Honestly, fuck those coworkers. What I will tell you is this: They're only newborns for so long, and after that they're only babies for so long. Those are some of the most precious moments in life. Giving that up to wage slave for a company that at the end of the day doesn't give a shit about you? When given the opportunity to experience something that will probably only happen once or twice in your lifetime? You should 100 percent go for it. The other option is looking back on how you missed out on something you will never get back. I missed out on one kids baby phase pulling 60 hour weeks. Was lucky enough to be around for my second and was able to take paternity leave. Best decision I was given, and hate myself for missing out on my first kid.
I had 12 months of paternity leave, 11 paid. I dig it.
Those people are jealous fucking idiots. 12 weeks is hardly anything. You get a fucking year for each parent in Norway
We took the first 10 months together and then I took an additional 8 months while she got back to work.
Literally zero regret. There's so many small moments you'll miss not being around. No amount of money can bring that back. Now that I'm working full time, it fucking hurts just seeing the kid basically just for dinner and bedtime during the week.
I support paternity leave and would like to see it normalized.
Holy shit, 12 weeks ! I'm from France and paternity leave is notoriously lacking (compared to other forms of welfare that exist alongside it). I feel 12 weeks is generous and fantastic.
My Colorado Comrades in corporate environments take the time. I've seen a number of guys go out on Paternity since we enacted paid paternity leave in our state. It's legally protected, we fought and voted for it. If your boss doesn't like it they can eat shit and die because it's your right. Your family is more important than some corporate nonsense.
First of all dont tell your coworkers shit. It almost always becomes ammo for them later.
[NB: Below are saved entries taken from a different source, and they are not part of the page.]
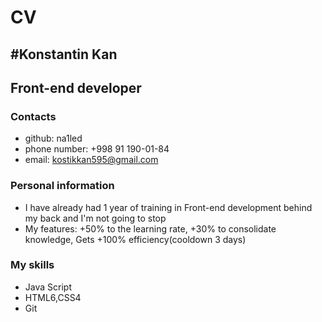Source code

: # CV

## #Konstantin Kan

## Front-end developer

### Contacts

- github: na1led 
- phone number: +998 91 190-01-84
- email: kostikkan595@gmail.com

### Personal information

- I have already had 1 year of training in Front-end development behind my back and I'm not going to stop
- My features: +50% to the learning rate, +30% to consolidate knowledge, Gets +100% efficiency(cooldown 3 days)

### My skills

- Java Script
- HTML6,CSS4
- Git


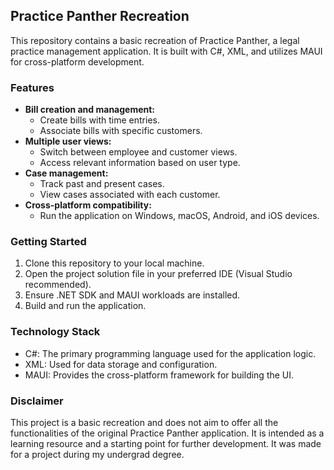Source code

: ## Practice Panther Recreation

This repository contains a basic recreation of Practice Panther, a legal practice management application. It is built with C#, XML, and utilizes MAUI for cross-platform development.

### Features

* **Bill creation and management:**
    * Create bills with time entries.
    * Associate bills with specific customers.
* **Multiple user views:**
    * Switch between employee and customer views.
    * Access relevant information based on user type.
* **Case management:**
    * Track past and present cases.
    * View cases associated with each customer.
* **Cross-platform compatibility:**
    * Run the application on Windows, macOS, Android, and iOS devices.

### Getting Started

1. Clone this repository to your local machine.
2. Open the project solution file in your preferred IDE (Visual Studio recommended).
3. Ensure .NET SDK and MAUI workloads are installed.
4. Build and run the application.

### Technology Stack

* C#: The primary programming language used for the application logic.
* XML: Used for data storage and configuration.
* MAUI: Provides the cross-platform framework for building the UI.

### Disclaimer

This project is a basic recreation and does not aim to offer all the functionalities of the original Practice Panther application. It is intended as a learning resource and a starting point for further development. It was made for a project during my undergrad degree.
Definitely take advantage of every state program you can. You paid for it already. People talkin shit are fuckin smoothbrained trogs
Paternity leave saved my life when I was a young father with an ill wife. Take as much time as you can.
Also, side note, the year I took off of work to care for them when my sons were small (3 and 5) I look back on as one of the best decisions I ever made. Despite the fact we were flirting with homelessness, the bonding and memories made a huge impact on them, and now that they're adults, we have an amazing relationship that far surpasses the distant bond I have with my own father.
I am not a parent but I think paternity leave is essential. Your wife is doing to need a lot of help and it's just as important for you to bond with your baby as her.
I feel like I’m missing something.
No, they are lol. Wth is wrong with them?
Lol, here in Norway 2 months ish paternity leave is mandatory
The mom guys back to work for that period, leaving you alone with the kid, but if they breastfeed you kinda have to stop by the office once a day for snacks...
I did that for 6 months, which is pretty much the max. I enjoyed the hell out of it, you connect way more to your kid honestly.
I got 100% of my pay. (Government gets you to a certain level, and then most companies covers the rest)
You must be American...
I wonder what could possibly make you think that. Perhaps it is mentioned in the post.